Last week, the Delaware Insurance Commissioner announced a series of process and regulatory improvements to the state’s captive regime. Building upon last year’s significant amendments to DGCL 145(g) expressly permitting captives to cover D&O liability, Bulletin No. 14 outlines several requirements for captives to write Side A D&O policies for Delaware corporations, including several process changes intended to improve approval timelines and speed to market.
A second bulletin (Bulletin No. 12) further incentivizes captive formation by modifying capital requirements, including by permitting capital and surplus to be held in brokerage accounts under certain conditions. The Commissioner explained that the changes were meant to help companies access more affordable coverage and increase Side A D&O capacity.
Delaware is already the world’s fifth largest captive domicile and the third largest in the US. These regulatory improvements—combined with Delaware’s existing pedigree as a leader in corporate law and governance and a growing number of significant insurance coverage decisions from the Delaware Supreme Court—should further bolster Delaware’s role as a leader on insurance issues.

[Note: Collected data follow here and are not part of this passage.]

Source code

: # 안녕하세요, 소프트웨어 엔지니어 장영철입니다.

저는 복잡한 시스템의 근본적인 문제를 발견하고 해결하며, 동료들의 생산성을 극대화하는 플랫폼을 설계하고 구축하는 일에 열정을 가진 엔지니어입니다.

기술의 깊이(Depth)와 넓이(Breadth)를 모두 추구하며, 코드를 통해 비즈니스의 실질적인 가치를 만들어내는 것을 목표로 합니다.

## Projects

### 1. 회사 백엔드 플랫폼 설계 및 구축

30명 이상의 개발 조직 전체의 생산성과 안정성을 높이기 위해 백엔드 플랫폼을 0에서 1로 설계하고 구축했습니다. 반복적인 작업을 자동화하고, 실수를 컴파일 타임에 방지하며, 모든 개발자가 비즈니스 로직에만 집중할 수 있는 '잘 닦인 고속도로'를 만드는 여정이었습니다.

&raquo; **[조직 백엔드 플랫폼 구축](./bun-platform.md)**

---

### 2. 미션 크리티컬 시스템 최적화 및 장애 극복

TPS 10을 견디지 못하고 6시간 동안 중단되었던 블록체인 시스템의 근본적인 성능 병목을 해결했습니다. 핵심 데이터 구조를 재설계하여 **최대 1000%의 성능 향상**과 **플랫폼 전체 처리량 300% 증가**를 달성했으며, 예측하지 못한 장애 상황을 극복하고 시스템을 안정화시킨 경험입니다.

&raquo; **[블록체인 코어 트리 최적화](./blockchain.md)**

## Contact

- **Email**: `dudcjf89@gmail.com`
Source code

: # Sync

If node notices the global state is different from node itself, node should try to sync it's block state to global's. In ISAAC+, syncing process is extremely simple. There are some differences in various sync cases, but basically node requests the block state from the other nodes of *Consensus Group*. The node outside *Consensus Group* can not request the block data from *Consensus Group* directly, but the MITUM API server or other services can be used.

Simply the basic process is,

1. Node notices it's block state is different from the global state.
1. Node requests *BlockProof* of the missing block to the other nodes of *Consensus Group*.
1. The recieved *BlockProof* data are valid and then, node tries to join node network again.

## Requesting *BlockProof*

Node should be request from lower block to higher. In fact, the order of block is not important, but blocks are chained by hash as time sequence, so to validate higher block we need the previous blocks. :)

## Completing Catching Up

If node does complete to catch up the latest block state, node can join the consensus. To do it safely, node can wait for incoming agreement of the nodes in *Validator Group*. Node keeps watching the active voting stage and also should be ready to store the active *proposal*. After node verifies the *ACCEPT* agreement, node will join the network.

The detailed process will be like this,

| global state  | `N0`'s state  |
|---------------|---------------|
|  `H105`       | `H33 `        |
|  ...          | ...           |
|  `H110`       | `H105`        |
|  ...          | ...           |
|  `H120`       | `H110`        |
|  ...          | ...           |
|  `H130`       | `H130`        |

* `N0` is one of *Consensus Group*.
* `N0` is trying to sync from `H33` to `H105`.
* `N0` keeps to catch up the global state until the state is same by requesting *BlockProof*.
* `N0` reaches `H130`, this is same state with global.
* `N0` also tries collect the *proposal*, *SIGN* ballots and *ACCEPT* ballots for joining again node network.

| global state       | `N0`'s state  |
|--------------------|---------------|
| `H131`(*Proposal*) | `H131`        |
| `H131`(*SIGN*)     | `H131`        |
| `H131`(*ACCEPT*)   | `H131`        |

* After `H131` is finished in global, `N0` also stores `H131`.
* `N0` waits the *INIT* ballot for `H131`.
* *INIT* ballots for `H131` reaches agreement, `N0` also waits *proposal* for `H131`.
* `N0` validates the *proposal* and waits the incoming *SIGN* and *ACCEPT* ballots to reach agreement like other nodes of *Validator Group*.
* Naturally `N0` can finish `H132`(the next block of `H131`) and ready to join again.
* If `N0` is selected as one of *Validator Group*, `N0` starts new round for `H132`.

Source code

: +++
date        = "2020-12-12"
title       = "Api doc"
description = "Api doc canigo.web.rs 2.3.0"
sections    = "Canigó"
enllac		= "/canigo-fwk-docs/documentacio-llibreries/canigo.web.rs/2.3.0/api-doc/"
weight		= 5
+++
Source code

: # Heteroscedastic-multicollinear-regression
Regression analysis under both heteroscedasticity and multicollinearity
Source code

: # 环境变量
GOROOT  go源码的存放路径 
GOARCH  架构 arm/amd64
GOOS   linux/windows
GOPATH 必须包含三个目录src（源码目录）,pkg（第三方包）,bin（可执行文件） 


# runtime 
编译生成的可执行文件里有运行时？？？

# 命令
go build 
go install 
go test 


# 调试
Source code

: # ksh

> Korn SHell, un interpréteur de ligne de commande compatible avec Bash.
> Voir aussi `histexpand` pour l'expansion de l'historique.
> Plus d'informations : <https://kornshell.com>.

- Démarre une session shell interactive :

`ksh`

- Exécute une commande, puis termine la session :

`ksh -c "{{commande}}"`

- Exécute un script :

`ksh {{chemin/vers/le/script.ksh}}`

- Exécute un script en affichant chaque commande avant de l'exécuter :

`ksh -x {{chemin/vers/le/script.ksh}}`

Whether its high premiums, less favorable terms, or reduced capacity, companies continue to search for alternative risk transfer options—like captives, risk retention groups, and self-insurance—outside the traditional insurance market. Forming a captive may enable flexibility, control, and cost savings, but it is not without risk and must be formed and operated correctly to take advantage of those benefits. Retaining experienced insurance, corporate, and tax professionals can help assess the viability of alternative risk transfer and navigate those issues.